Al Grand Hotel di Rimini 500 persone per la Pasqua ebraica, area blindata
Fino al 12 aprile l'iconico albergo diventa la base per le celebrazioni di Pesach
Cinquecento persone di religione ebraica, provenienti da diversi paesi, sono ospiti del Grand Hotel di Rimini fino al 12 aprile per le celebrazioni della Pesach, la Pasqua ebraica. L'evento, che secondo quanto riferiscono il Resto del Carlino e il Corriere di Romagna si svolge ogni anno nella struttura di piazzale Fellini, uno dei simboli più iconici del turismo romagnolo, quest'anno si accompagna a un dispositivo di sicurezza eccezionale: circa 30-40 unità al giorno tra polizia di Stato, carabinieri, Guardia di finanza e polizia locale, con artificieri, unità cinofile, reparti aggregati da altre questure e agenti in borghese dentro e fuori l'albergo.
Il rafforzamento dei controlli, coordinato da Prefettura e Questura, si inserisce in un contesto di tensione legato alla guerra in Medio Oriente.

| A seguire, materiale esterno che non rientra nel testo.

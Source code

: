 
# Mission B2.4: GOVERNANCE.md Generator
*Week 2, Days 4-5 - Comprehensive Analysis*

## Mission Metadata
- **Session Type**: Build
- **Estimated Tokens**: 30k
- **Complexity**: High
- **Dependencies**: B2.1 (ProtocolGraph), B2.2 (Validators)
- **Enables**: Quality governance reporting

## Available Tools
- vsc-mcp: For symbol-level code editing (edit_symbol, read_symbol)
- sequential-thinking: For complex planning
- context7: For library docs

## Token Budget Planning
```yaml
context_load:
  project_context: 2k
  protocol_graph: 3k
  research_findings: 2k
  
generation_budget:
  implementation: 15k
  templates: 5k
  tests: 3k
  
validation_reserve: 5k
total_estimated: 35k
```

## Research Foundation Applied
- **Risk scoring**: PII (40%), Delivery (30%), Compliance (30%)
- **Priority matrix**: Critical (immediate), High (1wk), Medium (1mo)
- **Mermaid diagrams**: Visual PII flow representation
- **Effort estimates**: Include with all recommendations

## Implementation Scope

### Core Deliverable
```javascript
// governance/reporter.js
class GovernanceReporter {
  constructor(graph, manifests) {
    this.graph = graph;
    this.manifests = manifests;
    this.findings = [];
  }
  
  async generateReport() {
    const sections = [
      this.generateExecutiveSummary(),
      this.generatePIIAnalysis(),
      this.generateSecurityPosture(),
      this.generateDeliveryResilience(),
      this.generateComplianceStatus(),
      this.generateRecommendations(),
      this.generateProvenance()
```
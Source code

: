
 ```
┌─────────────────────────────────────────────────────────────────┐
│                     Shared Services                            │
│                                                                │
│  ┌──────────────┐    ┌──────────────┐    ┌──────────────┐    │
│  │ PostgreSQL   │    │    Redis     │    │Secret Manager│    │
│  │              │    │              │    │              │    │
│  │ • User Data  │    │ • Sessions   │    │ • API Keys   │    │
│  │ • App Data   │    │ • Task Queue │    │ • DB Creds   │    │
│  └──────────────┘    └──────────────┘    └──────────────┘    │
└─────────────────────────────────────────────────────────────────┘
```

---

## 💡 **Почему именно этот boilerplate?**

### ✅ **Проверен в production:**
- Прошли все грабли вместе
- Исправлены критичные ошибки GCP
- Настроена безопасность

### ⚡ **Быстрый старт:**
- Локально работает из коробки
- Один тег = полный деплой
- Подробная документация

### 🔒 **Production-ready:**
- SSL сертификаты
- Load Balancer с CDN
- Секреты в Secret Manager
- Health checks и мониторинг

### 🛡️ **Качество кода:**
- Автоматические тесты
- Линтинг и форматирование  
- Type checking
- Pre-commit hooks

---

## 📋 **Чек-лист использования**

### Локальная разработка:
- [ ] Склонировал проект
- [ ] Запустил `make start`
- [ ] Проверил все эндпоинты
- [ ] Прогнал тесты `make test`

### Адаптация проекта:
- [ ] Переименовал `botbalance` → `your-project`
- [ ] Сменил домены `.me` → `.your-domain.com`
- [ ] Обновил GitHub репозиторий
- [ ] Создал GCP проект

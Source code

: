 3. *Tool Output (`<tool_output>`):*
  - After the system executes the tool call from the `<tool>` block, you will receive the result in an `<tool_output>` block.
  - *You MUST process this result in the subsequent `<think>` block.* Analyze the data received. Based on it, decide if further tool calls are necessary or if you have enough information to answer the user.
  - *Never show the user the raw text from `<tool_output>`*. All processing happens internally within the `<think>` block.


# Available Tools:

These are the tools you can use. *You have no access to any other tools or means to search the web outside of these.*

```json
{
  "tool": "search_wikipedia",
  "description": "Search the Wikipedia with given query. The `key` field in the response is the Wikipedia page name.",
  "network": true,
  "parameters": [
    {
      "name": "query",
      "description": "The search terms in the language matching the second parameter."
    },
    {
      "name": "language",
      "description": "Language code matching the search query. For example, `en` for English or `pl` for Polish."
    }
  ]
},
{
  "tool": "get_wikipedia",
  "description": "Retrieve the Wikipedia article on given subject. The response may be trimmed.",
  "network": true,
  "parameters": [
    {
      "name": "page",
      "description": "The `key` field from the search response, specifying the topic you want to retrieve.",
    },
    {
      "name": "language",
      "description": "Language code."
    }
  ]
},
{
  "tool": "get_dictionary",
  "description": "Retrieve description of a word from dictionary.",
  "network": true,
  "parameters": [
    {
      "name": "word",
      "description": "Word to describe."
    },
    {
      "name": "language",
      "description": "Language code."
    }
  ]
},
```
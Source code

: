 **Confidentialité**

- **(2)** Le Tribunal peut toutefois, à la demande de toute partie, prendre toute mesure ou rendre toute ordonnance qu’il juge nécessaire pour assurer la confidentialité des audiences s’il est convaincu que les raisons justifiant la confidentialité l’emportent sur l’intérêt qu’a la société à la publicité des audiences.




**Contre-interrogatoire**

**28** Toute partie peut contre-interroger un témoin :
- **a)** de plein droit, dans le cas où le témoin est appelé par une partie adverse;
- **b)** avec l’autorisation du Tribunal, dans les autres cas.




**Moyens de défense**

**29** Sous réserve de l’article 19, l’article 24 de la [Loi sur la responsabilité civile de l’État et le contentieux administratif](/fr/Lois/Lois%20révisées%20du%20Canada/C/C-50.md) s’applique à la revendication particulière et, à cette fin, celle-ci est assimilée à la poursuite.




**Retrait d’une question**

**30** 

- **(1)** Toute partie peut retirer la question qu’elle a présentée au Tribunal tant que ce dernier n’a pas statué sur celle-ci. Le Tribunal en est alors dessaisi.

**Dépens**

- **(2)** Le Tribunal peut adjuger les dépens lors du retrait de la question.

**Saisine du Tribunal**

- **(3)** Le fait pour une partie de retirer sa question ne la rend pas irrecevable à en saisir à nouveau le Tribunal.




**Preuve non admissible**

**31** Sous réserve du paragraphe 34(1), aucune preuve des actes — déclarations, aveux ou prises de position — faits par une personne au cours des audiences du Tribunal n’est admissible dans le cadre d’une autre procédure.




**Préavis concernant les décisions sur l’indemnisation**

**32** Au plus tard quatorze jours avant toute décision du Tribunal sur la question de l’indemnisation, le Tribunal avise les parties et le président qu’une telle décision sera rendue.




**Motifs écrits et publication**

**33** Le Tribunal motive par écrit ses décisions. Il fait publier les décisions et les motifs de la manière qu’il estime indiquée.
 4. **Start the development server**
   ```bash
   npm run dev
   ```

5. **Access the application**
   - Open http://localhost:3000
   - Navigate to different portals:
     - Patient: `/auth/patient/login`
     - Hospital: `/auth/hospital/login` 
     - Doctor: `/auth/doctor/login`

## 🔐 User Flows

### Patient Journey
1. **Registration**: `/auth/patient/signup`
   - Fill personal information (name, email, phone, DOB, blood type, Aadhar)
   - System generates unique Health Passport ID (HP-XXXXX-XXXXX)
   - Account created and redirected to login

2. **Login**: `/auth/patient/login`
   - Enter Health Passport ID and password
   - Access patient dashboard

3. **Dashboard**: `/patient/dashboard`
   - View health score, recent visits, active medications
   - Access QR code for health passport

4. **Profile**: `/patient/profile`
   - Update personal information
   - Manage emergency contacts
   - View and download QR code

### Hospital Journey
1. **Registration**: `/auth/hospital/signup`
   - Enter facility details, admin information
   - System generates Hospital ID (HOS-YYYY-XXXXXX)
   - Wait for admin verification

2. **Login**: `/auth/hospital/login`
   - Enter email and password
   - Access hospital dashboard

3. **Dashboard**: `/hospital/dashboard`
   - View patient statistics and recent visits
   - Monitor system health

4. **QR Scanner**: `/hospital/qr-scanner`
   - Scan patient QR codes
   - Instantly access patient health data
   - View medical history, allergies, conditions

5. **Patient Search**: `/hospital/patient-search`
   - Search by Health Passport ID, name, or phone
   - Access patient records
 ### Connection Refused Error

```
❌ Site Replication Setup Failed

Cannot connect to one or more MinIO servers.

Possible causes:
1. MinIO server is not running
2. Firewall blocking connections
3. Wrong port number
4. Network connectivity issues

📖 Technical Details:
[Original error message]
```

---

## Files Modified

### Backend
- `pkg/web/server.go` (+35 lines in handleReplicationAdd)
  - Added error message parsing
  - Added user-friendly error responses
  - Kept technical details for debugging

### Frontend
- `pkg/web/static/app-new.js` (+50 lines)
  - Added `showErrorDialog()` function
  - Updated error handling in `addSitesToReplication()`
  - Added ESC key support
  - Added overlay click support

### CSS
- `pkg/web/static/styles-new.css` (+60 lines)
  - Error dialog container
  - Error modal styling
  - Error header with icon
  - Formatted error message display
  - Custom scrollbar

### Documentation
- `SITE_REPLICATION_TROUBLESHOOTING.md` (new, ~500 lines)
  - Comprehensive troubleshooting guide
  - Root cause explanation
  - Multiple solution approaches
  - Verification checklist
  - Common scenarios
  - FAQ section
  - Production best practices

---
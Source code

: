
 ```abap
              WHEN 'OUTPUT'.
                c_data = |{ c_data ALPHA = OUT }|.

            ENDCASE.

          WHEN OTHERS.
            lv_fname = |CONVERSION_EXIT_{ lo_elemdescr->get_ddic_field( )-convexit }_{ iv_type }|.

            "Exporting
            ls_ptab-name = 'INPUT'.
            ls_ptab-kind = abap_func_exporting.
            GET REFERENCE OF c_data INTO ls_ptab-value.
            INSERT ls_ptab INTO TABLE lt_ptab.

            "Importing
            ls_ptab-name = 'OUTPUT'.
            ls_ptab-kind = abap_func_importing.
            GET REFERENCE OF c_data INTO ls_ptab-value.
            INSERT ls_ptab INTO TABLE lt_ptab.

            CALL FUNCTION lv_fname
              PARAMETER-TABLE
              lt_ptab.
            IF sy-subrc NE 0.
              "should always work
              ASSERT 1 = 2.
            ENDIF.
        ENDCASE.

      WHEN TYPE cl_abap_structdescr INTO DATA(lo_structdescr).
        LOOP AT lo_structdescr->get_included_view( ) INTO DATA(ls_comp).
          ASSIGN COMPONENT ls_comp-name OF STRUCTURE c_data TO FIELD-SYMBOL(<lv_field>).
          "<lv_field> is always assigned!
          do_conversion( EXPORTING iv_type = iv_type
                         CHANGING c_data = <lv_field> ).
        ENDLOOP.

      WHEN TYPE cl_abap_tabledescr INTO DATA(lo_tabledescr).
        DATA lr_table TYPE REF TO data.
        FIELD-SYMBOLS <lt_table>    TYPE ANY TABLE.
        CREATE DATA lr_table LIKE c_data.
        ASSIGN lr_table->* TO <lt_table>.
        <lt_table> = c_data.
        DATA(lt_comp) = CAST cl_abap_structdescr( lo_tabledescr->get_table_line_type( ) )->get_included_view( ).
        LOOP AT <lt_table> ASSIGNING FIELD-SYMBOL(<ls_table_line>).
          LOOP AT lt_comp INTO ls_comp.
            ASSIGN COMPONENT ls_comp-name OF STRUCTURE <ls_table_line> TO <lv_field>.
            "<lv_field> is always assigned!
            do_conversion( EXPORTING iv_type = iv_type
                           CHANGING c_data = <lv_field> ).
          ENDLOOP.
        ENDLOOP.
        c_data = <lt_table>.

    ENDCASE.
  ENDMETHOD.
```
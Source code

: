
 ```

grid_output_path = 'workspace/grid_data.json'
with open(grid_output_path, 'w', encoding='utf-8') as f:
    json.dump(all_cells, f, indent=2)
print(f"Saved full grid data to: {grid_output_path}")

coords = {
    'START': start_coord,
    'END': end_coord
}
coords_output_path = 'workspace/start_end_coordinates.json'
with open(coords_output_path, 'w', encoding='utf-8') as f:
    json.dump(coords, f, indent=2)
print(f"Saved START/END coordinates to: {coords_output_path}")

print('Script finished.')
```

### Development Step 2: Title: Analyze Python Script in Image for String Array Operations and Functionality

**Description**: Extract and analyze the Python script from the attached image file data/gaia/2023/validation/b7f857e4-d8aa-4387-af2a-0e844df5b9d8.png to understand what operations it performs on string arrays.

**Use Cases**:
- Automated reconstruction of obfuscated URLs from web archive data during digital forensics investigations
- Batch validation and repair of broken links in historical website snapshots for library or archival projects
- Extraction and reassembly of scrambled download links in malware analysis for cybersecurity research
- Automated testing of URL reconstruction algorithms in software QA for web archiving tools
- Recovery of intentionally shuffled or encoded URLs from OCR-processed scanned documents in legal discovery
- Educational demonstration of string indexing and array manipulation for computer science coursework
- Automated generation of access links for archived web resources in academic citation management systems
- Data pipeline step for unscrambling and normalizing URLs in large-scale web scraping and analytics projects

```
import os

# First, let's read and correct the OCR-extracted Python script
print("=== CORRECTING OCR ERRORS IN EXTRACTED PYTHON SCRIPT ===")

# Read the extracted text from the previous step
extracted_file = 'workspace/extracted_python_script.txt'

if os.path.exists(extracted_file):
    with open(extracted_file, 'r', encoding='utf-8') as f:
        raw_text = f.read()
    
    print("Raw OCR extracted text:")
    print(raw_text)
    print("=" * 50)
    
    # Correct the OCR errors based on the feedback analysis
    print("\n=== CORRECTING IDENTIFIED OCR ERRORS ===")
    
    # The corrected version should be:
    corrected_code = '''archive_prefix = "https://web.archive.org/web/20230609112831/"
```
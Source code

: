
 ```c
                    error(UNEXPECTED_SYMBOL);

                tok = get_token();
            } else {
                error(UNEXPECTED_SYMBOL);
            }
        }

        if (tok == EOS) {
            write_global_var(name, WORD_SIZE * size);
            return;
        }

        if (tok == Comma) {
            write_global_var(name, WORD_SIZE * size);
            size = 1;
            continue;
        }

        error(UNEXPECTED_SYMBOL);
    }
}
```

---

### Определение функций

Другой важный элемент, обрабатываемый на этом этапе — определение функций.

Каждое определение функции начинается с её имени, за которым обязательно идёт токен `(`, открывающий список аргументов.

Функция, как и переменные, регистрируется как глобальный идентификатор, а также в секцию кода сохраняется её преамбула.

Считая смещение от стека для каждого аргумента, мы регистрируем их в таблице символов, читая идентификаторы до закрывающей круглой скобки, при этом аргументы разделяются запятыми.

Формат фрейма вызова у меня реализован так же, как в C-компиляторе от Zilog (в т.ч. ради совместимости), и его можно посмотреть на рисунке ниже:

All'interno, l'hotel è organizzato secondo le prescrizioni religiose ebraiche, con menu kasher sotto supervisione rabbinica e le cene rituali del Seder, alle quali si affiancano cene con menu gourmet dedicati che escludono ogni traccia di lievito, momenti di preghiera e studio a spazi di relax.
Il piano di sicurezza si sovrappone ai controlli straordinari già previsti per il ponte di Pasqua su tutta la Riviera riminese, con pattugliamenti rafforzati su spiagge, luoghi della movida e stazioni.